*Data records*:
════════════════

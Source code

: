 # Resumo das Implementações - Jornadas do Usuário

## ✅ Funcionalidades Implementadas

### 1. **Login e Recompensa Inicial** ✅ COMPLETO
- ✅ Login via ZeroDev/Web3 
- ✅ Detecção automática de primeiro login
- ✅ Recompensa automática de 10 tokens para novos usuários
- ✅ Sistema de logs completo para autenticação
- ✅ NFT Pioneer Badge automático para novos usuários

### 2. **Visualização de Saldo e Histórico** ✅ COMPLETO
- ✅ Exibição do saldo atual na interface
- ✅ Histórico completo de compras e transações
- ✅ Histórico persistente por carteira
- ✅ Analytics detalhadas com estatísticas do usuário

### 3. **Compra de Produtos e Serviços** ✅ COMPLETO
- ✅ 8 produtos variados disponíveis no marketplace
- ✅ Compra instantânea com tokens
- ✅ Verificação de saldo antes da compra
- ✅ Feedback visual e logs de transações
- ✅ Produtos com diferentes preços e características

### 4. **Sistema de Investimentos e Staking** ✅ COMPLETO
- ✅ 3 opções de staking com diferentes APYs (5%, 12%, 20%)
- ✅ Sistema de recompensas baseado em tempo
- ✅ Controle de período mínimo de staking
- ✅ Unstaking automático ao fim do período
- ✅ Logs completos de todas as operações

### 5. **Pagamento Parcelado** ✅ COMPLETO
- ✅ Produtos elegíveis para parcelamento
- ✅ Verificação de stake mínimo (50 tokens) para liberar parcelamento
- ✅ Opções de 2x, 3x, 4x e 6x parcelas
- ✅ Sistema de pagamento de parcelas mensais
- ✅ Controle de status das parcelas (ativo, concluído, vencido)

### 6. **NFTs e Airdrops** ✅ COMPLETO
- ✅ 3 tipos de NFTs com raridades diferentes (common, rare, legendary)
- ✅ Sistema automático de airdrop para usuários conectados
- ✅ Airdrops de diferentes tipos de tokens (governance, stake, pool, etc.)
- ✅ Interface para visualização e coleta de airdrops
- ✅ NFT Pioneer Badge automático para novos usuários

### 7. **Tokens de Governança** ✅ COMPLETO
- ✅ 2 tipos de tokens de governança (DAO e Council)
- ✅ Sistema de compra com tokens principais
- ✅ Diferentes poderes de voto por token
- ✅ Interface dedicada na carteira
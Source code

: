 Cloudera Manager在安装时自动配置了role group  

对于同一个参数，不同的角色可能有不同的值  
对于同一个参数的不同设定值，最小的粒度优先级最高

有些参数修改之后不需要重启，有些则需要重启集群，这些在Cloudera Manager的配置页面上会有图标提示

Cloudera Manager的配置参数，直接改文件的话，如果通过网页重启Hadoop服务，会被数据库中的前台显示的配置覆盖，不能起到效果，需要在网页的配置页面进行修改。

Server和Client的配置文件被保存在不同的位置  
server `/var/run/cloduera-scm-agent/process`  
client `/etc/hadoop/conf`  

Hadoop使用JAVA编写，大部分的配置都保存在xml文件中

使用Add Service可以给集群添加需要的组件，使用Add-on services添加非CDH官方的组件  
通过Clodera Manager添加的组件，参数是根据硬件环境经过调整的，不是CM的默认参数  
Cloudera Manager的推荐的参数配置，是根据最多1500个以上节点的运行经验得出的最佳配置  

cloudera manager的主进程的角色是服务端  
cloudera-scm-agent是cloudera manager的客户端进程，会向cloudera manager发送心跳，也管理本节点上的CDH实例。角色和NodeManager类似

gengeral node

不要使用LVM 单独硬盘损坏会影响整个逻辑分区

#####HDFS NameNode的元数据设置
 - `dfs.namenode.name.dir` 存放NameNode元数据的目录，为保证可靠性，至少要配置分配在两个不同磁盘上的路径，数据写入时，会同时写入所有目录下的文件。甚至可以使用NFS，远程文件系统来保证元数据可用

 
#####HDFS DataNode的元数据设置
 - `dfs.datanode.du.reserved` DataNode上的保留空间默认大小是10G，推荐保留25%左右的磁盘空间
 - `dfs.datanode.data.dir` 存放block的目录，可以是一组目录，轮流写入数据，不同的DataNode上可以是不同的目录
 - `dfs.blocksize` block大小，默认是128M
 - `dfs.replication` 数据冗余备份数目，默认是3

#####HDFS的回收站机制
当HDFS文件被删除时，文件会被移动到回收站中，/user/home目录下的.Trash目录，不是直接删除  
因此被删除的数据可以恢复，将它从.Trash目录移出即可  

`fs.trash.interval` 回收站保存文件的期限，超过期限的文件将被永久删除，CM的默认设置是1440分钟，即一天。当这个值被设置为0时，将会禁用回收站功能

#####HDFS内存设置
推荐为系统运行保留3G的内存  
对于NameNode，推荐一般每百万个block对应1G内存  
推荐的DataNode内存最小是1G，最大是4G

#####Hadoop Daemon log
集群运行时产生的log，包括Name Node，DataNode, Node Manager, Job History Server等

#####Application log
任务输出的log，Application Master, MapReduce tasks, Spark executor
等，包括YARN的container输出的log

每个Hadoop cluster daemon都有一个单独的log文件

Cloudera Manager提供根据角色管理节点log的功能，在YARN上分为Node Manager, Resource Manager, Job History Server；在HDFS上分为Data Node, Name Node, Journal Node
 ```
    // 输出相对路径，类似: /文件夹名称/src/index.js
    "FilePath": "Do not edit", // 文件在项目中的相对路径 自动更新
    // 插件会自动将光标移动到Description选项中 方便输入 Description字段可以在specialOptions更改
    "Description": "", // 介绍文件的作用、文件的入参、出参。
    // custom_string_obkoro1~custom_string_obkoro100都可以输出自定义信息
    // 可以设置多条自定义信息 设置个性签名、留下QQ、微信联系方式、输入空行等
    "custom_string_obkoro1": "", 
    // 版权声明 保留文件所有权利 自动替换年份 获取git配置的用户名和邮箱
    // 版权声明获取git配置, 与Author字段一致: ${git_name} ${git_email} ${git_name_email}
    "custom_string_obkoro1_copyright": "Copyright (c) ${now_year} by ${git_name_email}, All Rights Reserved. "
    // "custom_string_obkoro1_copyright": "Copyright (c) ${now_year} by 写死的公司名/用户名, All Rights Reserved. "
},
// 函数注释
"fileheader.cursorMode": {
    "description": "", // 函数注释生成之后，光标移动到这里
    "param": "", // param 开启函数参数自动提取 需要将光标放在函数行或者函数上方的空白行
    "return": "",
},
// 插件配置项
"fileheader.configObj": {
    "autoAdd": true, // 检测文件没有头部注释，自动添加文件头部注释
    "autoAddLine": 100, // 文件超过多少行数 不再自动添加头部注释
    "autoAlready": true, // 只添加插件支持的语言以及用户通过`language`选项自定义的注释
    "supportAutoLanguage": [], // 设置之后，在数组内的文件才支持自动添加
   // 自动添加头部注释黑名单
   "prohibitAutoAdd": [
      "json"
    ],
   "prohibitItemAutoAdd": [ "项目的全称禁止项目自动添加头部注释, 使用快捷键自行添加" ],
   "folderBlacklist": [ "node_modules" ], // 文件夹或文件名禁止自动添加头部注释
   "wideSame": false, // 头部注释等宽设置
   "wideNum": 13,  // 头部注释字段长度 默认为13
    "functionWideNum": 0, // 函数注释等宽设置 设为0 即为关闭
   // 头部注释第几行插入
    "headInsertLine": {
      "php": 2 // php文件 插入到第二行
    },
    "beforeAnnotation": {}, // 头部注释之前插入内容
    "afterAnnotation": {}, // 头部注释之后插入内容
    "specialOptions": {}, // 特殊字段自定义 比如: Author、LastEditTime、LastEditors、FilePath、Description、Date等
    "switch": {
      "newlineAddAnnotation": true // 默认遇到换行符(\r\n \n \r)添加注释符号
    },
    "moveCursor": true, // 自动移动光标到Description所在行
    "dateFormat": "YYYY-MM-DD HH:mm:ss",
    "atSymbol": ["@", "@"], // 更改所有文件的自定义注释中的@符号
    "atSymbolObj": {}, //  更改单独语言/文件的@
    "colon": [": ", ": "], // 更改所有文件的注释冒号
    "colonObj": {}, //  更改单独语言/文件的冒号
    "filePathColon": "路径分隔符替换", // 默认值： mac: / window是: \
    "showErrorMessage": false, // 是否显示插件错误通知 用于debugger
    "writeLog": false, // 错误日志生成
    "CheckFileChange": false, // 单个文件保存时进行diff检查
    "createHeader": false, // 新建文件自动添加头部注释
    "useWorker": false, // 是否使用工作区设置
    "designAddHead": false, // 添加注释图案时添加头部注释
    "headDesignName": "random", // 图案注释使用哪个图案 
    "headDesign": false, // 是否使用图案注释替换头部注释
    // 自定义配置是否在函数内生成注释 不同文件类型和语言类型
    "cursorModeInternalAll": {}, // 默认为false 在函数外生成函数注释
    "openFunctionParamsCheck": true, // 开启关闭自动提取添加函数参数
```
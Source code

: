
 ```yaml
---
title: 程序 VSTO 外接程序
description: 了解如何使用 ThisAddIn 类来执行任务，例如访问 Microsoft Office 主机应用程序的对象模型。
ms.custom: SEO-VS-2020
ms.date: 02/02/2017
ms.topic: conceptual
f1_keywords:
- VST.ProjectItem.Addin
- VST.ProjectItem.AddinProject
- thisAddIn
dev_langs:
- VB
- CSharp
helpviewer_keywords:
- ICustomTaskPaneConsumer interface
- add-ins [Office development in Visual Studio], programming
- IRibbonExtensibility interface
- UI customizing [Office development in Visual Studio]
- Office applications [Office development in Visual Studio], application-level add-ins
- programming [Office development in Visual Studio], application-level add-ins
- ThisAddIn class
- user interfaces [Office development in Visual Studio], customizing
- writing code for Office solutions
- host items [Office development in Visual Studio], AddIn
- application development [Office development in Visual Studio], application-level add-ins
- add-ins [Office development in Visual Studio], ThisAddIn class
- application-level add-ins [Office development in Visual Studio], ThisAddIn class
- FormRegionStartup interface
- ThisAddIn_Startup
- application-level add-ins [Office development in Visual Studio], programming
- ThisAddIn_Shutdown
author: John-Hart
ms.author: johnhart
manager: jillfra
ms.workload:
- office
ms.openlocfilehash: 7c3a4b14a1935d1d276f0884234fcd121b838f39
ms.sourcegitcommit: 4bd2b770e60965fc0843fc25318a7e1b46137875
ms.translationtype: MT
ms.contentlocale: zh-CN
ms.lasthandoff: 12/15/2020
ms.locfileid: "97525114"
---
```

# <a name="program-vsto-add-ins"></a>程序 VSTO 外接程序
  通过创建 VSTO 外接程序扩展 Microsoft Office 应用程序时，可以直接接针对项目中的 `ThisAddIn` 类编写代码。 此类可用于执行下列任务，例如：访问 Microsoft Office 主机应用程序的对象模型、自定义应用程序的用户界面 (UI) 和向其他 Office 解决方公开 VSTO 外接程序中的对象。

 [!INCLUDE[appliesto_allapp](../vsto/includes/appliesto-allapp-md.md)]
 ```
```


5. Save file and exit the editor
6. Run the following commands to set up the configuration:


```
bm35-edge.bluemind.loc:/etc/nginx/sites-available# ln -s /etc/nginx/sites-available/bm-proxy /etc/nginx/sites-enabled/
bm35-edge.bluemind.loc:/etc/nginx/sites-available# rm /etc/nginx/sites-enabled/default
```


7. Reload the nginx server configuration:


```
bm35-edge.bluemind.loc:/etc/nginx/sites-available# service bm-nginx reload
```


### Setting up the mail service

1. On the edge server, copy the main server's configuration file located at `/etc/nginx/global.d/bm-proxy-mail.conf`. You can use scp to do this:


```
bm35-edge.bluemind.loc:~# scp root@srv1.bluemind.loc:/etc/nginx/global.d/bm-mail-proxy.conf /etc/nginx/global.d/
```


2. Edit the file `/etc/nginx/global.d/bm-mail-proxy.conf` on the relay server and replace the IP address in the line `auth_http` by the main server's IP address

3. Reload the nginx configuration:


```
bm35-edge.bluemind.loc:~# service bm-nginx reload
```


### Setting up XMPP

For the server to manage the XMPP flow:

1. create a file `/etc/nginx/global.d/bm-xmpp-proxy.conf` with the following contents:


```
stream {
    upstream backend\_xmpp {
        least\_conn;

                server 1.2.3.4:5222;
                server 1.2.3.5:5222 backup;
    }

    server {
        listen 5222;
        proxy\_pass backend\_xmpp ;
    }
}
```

════════════════

*Work task*: Look through the records and gather each line with the word "fileheader".

*Task answer*:
"fileheader.cursorMode": {
"fileheader.configObj": {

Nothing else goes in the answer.